▸ **Data**
-------------------------

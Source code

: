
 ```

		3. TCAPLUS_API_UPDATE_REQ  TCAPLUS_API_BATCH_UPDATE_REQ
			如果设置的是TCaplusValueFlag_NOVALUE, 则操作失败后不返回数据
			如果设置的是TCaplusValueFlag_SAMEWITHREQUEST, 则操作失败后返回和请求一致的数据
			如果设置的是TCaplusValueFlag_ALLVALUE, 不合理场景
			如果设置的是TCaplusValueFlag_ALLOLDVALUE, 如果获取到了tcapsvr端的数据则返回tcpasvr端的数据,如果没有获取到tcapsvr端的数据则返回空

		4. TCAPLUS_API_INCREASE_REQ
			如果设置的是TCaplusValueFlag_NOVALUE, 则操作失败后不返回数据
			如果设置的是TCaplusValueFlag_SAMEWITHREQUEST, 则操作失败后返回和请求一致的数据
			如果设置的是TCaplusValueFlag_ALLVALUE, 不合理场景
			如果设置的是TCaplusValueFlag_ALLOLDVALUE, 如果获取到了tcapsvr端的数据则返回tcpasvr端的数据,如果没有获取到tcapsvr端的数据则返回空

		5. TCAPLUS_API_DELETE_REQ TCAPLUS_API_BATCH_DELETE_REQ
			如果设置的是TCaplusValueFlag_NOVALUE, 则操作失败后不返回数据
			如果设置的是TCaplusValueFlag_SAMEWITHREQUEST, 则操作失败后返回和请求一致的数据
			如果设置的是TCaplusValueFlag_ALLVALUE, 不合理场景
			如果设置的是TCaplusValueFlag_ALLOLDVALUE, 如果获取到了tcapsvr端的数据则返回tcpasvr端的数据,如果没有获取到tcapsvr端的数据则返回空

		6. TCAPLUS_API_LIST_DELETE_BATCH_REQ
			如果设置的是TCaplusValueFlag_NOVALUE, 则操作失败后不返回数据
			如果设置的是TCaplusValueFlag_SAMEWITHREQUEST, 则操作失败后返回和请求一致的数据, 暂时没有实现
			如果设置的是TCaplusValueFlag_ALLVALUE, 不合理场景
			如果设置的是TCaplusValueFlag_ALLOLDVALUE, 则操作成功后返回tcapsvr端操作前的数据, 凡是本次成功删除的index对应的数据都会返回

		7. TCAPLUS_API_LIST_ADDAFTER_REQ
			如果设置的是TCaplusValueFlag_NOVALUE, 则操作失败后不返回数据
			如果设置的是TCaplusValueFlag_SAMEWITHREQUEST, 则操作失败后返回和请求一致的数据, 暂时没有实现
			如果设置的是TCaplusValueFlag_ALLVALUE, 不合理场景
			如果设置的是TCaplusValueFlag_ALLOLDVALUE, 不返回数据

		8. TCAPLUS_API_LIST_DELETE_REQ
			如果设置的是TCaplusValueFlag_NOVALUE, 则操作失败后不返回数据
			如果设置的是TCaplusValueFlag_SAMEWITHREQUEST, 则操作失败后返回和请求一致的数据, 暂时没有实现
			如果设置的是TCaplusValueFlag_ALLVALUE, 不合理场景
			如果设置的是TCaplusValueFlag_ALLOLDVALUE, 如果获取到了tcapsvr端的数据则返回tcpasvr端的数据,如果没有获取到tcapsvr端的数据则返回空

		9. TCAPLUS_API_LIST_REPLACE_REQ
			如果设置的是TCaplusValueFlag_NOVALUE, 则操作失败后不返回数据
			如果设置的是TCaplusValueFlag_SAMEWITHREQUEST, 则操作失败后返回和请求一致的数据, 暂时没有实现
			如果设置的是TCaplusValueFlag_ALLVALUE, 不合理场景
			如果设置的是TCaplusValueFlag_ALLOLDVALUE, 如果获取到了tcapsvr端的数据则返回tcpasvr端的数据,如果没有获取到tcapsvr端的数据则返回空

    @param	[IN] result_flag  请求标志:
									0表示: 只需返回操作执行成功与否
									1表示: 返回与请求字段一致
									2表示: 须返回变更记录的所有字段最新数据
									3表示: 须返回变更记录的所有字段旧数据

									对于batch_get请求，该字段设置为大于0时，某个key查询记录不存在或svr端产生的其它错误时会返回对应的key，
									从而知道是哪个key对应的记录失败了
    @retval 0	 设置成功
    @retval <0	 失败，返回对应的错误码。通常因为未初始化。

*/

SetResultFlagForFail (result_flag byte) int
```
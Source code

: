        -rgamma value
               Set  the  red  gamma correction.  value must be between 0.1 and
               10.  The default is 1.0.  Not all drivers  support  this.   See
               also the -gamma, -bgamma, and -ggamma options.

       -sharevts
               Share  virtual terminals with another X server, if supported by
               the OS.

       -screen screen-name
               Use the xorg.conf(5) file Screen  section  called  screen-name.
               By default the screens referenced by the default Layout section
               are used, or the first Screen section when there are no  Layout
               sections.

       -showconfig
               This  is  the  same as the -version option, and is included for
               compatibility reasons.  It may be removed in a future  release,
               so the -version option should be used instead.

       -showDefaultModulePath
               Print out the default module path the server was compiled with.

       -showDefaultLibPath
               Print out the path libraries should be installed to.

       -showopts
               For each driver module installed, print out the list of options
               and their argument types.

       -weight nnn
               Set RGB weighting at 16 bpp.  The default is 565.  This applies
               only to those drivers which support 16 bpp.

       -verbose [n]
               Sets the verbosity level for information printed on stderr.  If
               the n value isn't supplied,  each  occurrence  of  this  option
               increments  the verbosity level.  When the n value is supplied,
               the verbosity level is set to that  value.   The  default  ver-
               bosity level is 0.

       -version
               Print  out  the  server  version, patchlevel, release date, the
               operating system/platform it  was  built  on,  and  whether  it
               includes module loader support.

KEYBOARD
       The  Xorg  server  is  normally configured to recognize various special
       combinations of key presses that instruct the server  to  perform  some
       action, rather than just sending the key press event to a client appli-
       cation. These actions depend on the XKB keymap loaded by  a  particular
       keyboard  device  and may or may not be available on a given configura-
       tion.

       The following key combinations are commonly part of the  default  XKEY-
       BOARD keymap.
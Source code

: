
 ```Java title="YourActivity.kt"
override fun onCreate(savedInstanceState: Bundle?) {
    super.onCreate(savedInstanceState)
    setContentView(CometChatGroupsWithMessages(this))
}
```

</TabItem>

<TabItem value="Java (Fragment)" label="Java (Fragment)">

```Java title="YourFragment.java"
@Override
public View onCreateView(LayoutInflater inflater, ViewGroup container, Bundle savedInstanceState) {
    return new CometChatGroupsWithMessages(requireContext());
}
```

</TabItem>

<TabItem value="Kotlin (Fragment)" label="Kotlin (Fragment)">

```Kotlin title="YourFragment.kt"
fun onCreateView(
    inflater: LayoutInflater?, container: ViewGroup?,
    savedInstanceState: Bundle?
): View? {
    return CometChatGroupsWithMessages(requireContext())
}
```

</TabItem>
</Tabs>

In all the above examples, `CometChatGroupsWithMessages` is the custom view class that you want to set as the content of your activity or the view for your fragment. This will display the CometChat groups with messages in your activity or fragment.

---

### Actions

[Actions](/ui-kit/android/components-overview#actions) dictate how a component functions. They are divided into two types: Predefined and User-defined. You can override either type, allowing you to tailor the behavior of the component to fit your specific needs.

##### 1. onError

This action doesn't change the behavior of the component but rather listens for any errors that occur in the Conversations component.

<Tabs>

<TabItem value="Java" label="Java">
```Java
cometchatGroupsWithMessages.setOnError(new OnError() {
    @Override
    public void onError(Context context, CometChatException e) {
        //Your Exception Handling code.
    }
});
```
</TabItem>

-------------------------

▸ **What to produce**
Produce only the lines from the line containing "-showDefaultModulePath" through the line containing "-weight nnn", inclusive of both, exactly as they stand in the entries above.

▸ **Exercise output**
       -showDefaultModulePath
               Print out the default module path the server was compiled with.

       -showDefaultLibPath
               Print out the path libraries should be installed to.

       -showopts
               For each driver module installed, print out the list of options
               and their argument types.

       -weight nnn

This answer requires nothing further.